**EXERCISE REQUIREMENTS**
Exclude all pictures, then write out exactly the lines below from the first one through the line with "- **Documentation**: Improve".

Segment Start: SOURCE MATERIAL

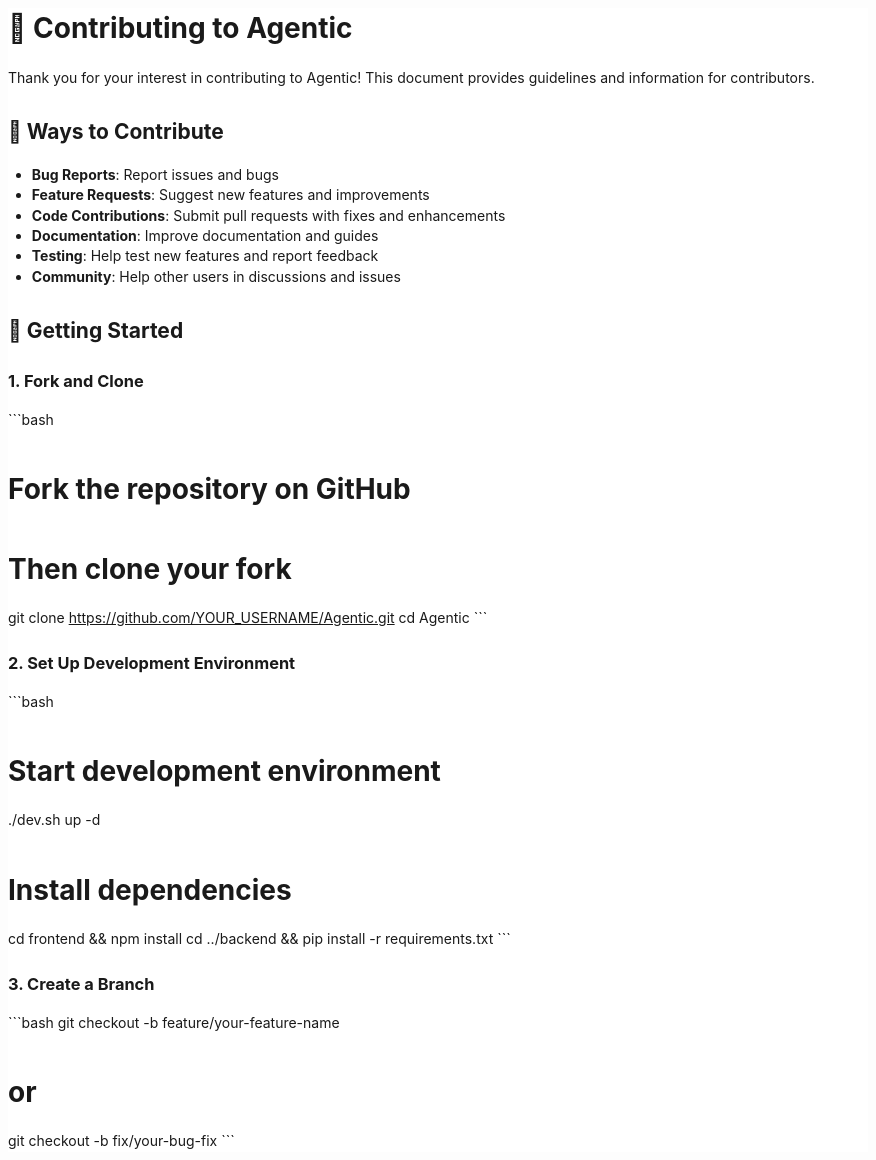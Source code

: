 # 🤝 Contributing to Agentic

Thank you for your interest in contributing to Agentic! This document provides guidelines and information for contributors.

## 🌟 Ways to Contribute

- **Bug Reports**: Report issues and bugs
- **Feature Requests**: Suggest new features and improvements
- **Code Contributions**: Submit pull requests with fixes and enhancements
- **Documentation**: Improve documentation and guides
- **Testing**: Help test new features and report feedback
- **Community**: Help other users in discussions and issues

## 🚀 Getting Started

### 1. Fork and Clone

\`\`\`bash
# Fork the repository on GitHub
# Then clone your fork
git clone https://github.com/YOUR_USERNAME/Agentic.git
cd Agentic
\`\`\`

### 2. Set Up Development Environment

\`\`\`bash
# Start development environment
./dev.sh up -d

# Install dependencies
cd frontend && npm install
cd ../backend && pip install -r requirements.txt
\`\`\`

### 3. Create a Branch

\`\`\`bash
git checkout -b feature/your-feature-name
# or
git checkout -b fix/your-bug-fix
\`\`\`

Segment End: SOURCE MATERIAL

**RESULT**
Source code

: # 🤝 Contributing to Agentic

Thank you for your interest in contributing to Agentic! This document provides guidelines and information for contributors.

## 🌟 Ways to Contribute

- **Bug Reports**: Report issues and bugs
- **Feature Requests**: Suggest new features and improvements
- **Code Contributions**: Submit pull requests with fixes and enhancements
- **Documentation**: Improve documentation and guides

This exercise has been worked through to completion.